▸ PROBLEM DESCRIPTION: An exact copy of every entry is needed, without any of the pictures.

▸ MATERIAL SUPPLIED:

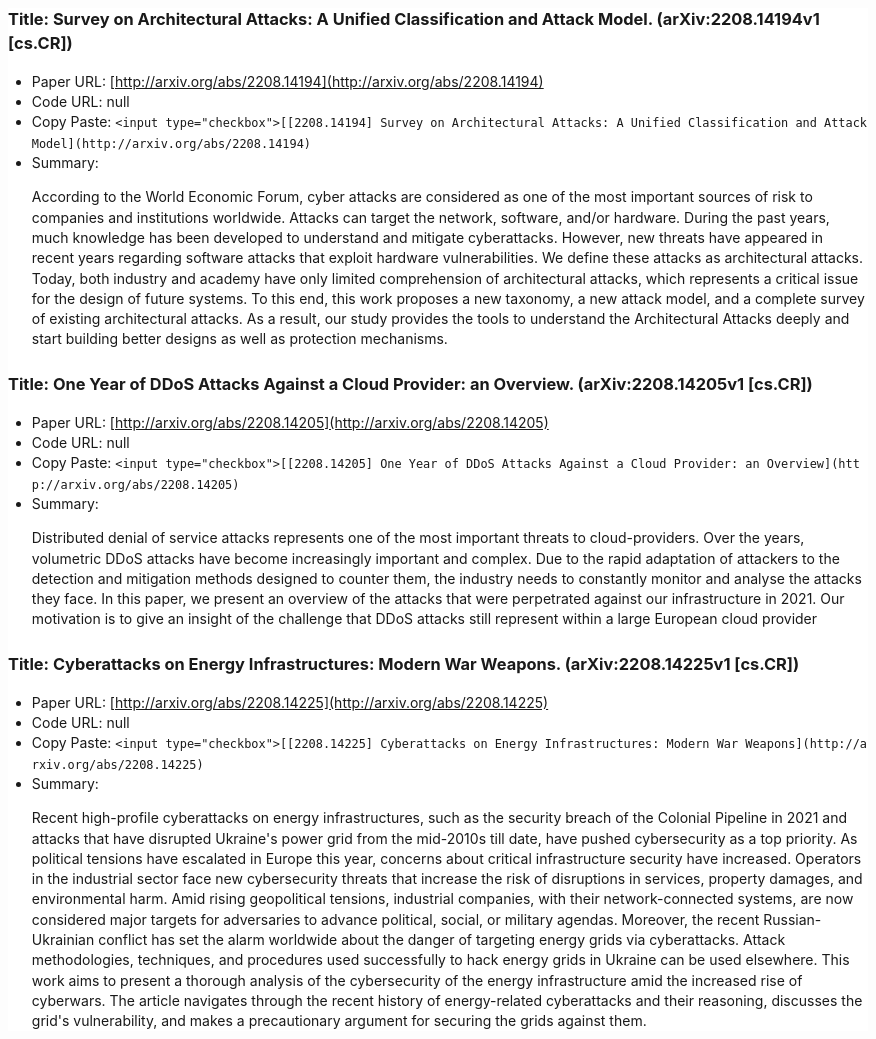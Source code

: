 ### Title: Survey on Architectural Attacks: A Unified Classification and Attack Model. (arXiv:2208.14194v1 [cs.CR])
* Paper URL: [http://arxiv.org/abs/2208.14194](http://arxiv.org/abs/2208.14194)
* Code URL: null
* Copy Paste: `<input type="checkbox">[[2208.14194] Survey on Architectural Attacks: A Unified Classification and Attack Model](http://arxiv.org/abs/2208.14194)`
* Summary: <p>According to the World Economic Forum, cyber attacks are considered as one of
the most important sources of risk to companies and institutions worldwide.
Attacks can target the network, software, and/or hardware. During the past
years, much knowledge has been developed to understand and mitigate
cyberattacks. However, new threats have appeared in recent years regarding
software attacks that exploit hardware vulnerabilities. We define these attacks
as architectural attacks. Today, both industry and academy have only limited
comprehension of architectural attacks, which represents a critical issue for
the design of future systems. To this end, this work proposes a new taxonomy, a
new attack model, and a complete survey of existing architectural attacks. As a
result, our study provides the tools to understand the Architectural Attacks
deeply and start building better designs as well as protection mechanisms.
</p>

### Title: One Year of DDoS Attacks Against a Cloud Provider: an Overview. (arXiv:2208.14205v1 [cs.CR])
* Paper URL: [http://arxiv.org/abs/2208.14205](http://arxiv.org/abs/2208.14205)
* Code URL: null
* Copy Paste: `<input type="checkbox">[[2208.14205] One Year of DDoS Attacks Against a Cloud Provider: an Overview](http://arxiv.org/abs/2208.14205)`
* Summary: <p>Distributed denial of service attacks represents one of the most important
threats to cloud-providers. Over the years, volumetric DDoS attacks have become
increasingly important and complex. Due to the rapid adaptation of attackers to
the detection and mitigation methods designed to counter them, the industry
needs to constantly monitor and analyse the attacks they face. In this paper,
we present an overview of the attacks that were perpetrated against our
infrastructure in 2021. Our motivation is to give an insight of the challenge
that DDoS attacks still represent within a large European cloud provider
</p>

### Title: Cyberattacks on Energy Infrastructures: Modern War Weapons. (arXiv:2208.14225v1 [cs.CR])
* Paper URL: [http://arxiv.org/abs/2208.14225](http://arxiv.org/abs/2208.14225)
* Code URL: null
* Copy Paste: `<input type="checkbox">[[2208.14225] Cyberattacks on Energy Infrastructures: Modern War Weapons](http://arxiv.org/abs/2208.14225)`
* Summary: <p>Recent high-profile cyberattacks on energy infrastructures, such as the
security breach of the Colonial Pipeline in 2021 and attacks that have
disrupted Ukraine's power grid from the mid-2010s till date, have pushed
cybersecurity as a top priority. As political tensions have escalated in Europe
this year, concerns about critical infrastructure security have increased.
Operators in the industrial sector face new cybersecurity threats that increase
the risk of disruptions in services, property damages, and environmental harm.
Amid rising geopolitical tensions, industrial companies, with their
network-connected systems, are now considered major targets for adversaries to
advance political, social, or military agendas. Moreover, the recent
Russian-Ukrainian conflict has set the alarm worldwide about the danger of
targeting energy grids via cyberattacks. Attack methodologies, techniques, and
procedures used successfully to hack energy grids in Ukraine can be used
elsewhere. This work aims to present a thorough analysis of the cybersecurity
of the energy infrastructure amid the increased rise of cyberwars. The article
navigates through the recent history of energy-related cyberattacks and their
reasoning, discusses the grid's vulnerability, and makes a precautionary
argument for securing the grids against them.
</p>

▸ WRITTEN ANSWER:
Source code

: ### Title: Survey on Architectural Attacks: A Unified Classification and Attack Model. (arXiv:2208.14194v1 [cs.CR])
* Paper URL: [http://arxiv.org/abs/2208.14194](http://arxiv.org/abs/2208.14194)
* Code URL: null
* Copy Paste: `<input type="checkbox">[[2208.14194] Survey on Architectural Attacks: A Unified Classification and Attack Model](http://arxiv.org/abs/2208.14194)`
* Summary: <p>According to the World Economic Forum, cyber attacks are considered as one of
the most important sources of risk to companies and institutions worldwide.
Attacks can target the network, software, and/or hardware. During the past
years, much knowledge has been developed to understand and mitigate
cyberattacks. However, new threats have appeared in recent years regarding
software attacks that exploit hardware vulnerabilities. We define these attacks
as architectural attacks. Today, both industry and academy have only limited
comprehension of architectural attacks, which represents a critical issue for
the design of future systems. To this end, this work proposes a new taxonomy, a
new attack model, and a complete survey of existing architectural attacks. As a
result, our study provides the tools to understand the Architectural Attacks
deeply and start building better designs as well as protection mechanisms.
</p>

### Title: One Year of DDoS Attacks Against a Cloud Provider: an Overview. (arXiv:2208.14205v1 [cs.CR])
* Paper URL: [http://arxiv.org/abs/2208.14205](http://arxiv.org/abs/2208.14205)
* Code URL: null
* Copy Paste: `<input type="checkbox">[[2208.14205] One Year of DDoS Attacks Against a Cloud Provider: an Overview](http://arxiv.org/abs/2208.14205)`
* Summary: <p>Distributed denial of service attacks represents one of the most important
threats to cloud-providers. Over the years, volumetric DDoS attacks have become
increasingly important and complex. Due to the rapid adaptation of attackers to
the detection and mitigation methods designed to counter them, the industry
needs to constantly monitor and analyse the attacks they face. In this paper,
we present an overview of the attacks that were perpetrated against our
infrastructure in 2021. Our motivation is to give an insight of the challenge
that DDoS attacks still represent within a large European cloud provider
</p>

### Title: Cyberattacks on Energy Infrastructures: Modern War Weapons. (arXiv:2208.14225v1 [cs.CR])
* Paper URL: [http://arxiv.org/abs/2208.14225](http://arxiv.org/abs/2208.14225)
* Code URL: null
* Copy Paste: `<input type="checkbox">[[2208.14225] Cyberattacks on Energy Infrastructures: Modern War Weapons](http://arxiv.org/abs/2208.14225)`
* Summary: <p>Recent high-profile cyberattacks on energy infrastructures, such as the
security breach of the Colonial Pipeline in 2021 and attacks that have
disrupted Ukraine's power grid from the mid-2010s till date, have pushed
cybersecurity as a top priority. As political tensions have escalated in Europe
this year, concerns about critical infrastructure security have increased.
Operators in the industrial sector face new cybersecurity threats that increase
the risk of disruptions in services, property damages, and environmental harm.
Amid rising geopolitical tensions, industrial companies, with their
network-connected systems, are now considered major targets for adversaries to
advance political, social, or military agendas. Moreover, the recent
Russian-Ukrainian conflict has set the alarm worldwide about the danger of
targeting energy grids via cyberattacks. Attack methodologies, techniques, and
procedures used successfully to hack energy grids in Ukraine can be used
elsewhere. This work aims to present a thorough analysis of the cybersecurity
of the energy infrastructure amid the increased rise of cyberwars. The article
navigates through the recent history of energy-related cyberattacks and their
reasoning, discusses the grid's vulnerability, and makes a precautionary
argument for securing the grids against them.
</p>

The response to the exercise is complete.